Nadia Plesner's painting Darfurnica (click for a larger image)


Well, in 2011 the battle between the artist and the fashion giant continued. Plesner used the boy for her painting, Dafurnica. It’s based on Picasso’s Guernica and it includes several celebrities, brands and the black boy with the LV bag. This time the boy was just a part of the bigger canvas and as such it wasn’t that visible and that important. Consequently as a part of a painting the use of the bag would be covered under artistic freedom.

However Louis Vuitton had recognized its bag and had sued her again as a breach of its intellectual property rights. LVMH won on the second occasion and the judge prohibited Plesner from exhibiting Darfurnica or showing it on her website. Additionally they had imposed a 5,000 EUR fine for every day the work remained online.

The story has a happy ending for Nadia Plesner: a court in The Hague recently announced its ruling and found that “the importance of Plesner and her freedom of expression through her work outweigh the importance of Vuitton and its protection of property.” Nadia Plesner finally won.

The case of Louis Vuitton and Nadia Plesner is an example of a very difficult situation a brand can get into. Louis Vuitton had no intention to be a part of Plesner’s work and was involved merely because it’s a recognizable brand and has a distinct logo. Here’s another similar example: according to various reports from the web, Apple doesn’t pay for its product placement. If that’s true than the producers either get some other benefits from Apple or they include Apple’s products because they’re stylish, popular, well designed, trendy or are suitable for the story / scene.

Apple product placements in #1 movies


A few months ago Brand Channel gave Apple an award for the best product placement in 2010. Apple products appeared in ten (or 30%) of the 33 films that were number one films at the US box office in 2010 and in more than one-third of all number one films at the US box office between 2001 to 2010 (that is second only to Ford). That’s a remarkable achievement, by any means, but on the other hand there are countless opportunities to portray Apple negatively.

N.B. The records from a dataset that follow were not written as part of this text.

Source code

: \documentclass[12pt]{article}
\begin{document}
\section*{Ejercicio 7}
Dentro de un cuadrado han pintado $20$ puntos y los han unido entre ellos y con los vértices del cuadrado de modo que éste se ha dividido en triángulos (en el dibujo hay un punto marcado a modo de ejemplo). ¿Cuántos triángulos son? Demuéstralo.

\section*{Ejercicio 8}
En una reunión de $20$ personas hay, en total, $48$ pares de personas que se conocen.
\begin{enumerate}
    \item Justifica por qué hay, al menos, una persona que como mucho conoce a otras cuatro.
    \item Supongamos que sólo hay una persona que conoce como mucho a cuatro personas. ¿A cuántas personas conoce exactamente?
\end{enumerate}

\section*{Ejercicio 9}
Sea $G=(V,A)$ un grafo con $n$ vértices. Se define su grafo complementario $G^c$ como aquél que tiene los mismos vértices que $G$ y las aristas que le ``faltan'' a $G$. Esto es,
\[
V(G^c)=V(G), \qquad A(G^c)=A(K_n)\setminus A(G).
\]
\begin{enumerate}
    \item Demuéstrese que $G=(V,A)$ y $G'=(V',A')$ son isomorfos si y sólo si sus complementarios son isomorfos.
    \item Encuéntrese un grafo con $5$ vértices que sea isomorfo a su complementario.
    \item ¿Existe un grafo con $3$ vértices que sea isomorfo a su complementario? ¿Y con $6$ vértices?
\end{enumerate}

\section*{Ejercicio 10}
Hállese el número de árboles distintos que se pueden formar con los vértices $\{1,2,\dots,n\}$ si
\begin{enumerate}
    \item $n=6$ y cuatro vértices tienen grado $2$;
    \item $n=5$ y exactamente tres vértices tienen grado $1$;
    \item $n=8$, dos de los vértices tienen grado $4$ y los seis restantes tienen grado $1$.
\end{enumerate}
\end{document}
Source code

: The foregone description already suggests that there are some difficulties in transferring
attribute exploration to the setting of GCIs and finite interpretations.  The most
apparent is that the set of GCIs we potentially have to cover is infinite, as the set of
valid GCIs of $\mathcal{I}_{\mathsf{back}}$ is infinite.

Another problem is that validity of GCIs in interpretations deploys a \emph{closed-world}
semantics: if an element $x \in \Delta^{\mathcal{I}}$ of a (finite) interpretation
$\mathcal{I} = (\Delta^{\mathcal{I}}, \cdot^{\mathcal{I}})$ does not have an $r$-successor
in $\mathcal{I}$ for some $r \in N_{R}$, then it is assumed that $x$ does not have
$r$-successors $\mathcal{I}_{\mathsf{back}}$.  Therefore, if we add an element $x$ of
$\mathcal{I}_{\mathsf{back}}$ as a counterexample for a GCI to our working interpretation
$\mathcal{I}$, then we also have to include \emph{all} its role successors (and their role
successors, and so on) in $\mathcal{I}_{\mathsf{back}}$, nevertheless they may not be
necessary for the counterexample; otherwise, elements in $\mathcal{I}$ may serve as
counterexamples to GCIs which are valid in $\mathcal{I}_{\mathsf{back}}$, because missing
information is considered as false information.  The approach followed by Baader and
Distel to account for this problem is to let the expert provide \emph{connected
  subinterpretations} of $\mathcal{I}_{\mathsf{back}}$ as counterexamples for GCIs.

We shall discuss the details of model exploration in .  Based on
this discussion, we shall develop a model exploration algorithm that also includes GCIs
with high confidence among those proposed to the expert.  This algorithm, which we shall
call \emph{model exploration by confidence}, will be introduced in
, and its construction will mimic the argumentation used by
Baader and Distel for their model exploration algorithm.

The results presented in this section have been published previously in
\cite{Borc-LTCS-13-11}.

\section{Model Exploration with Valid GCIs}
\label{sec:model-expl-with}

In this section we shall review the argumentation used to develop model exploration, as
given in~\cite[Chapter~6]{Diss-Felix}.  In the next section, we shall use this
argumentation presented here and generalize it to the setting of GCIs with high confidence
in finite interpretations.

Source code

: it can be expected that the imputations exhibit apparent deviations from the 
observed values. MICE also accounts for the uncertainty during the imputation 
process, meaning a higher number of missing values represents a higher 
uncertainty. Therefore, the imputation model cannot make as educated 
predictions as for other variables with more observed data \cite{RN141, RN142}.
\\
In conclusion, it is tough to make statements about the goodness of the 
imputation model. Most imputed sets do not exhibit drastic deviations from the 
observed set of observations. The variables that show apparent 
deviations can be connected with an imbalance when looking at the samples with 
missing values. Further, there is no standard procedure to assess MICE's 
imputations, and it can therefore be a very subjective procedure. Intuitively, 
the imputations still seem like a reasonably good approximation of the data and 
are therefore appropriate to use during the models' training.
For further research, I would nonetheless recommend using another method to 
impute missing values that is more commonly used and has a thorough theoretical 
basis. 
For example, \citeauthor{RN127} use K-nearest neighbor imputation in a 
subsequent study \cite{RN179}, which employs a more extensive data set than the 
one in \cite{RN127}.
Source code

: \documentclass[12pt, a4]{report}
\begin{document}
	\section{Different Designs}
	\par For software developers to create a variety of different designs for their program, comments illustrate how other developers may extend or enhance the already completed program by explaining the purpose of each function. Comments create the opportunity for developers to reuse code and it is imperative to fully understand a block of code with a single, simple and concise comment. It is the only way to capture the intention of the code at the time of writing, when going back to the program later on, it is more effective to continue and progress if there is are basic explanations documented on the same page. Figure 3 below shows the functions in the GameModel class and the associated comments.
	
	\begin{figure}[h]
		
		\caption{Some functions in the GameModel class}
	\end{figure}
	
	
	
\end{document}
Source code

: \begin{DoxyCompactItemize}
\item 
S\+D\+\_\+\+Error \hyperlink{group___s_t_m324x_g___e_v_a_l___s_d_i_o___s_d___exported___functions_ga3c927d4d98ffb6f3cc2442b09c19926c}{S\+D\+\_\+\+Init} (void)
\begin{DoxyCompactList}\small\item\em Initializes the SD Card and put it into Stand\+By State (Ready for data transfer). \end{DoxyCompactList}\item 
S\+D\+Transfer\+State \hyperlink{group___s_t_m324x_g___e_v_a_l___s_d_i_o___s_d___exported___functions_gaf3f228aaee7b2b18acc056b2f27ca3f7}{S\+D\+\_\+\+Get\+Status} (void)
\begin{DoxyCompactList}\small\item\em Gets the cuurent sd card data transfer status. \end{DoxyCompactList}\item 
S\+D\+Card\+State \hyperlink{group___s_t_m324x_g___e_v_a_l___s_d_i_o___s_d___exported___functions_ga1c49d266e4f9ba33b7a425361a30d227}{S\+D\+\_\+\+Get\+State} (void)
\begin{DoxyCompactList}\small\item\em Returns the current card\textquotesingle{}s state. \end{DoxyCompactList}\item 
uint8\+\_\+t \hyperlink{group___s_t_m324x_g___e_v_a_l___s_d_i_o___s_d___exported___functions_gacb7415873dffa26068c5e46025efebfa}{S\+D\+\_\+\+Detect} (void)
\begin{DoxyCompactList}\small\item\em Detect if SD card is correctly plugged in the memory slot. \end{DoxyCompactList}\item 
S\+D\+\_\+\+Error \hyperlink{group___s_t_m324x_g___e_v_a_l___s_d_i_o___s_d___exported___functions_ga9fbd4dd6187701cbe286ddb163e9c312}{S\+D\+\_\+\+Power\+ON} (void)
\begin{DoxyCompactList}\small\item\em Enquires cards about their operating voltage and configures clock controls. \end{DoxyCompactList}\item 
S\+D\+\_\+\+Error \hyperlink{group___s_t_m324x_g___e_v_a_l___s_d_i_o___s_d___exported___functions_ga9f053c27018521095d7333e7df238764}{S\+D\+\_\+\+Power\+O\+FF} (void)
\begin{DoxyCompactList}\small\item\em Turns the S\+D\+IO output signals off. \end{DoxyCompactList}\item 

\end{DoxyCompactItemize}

If a brand doesn’t control its product placement, it can get very ugly. LV involvement in Plesner’s Darfurnica is not product placement, of course. Nevertheless, it was unintentional and negative for the brand. The same can happen to a brand in a movie. I wrote about Toyota Prius’ product placement in the blog post Toyota Prius – a wannabe product placement star? In the movie The Other Guys Prius was described as “a tampon on wheels” and “like driving around in a vagina.” That’s not the best way to portray your brand, isn’t it? Also, a lot of unintentional and negative use of brands can be found in Bret Easton Ellis’ American Psycho.

If a brand is well known or even famous, unintentional product placement can happen very easily. Artists can use their right to express themselves freely, while brands defend themselves with their copyrights and protection of privacy. The final result of unintentional negative placement is usually a product of common sense and good PR.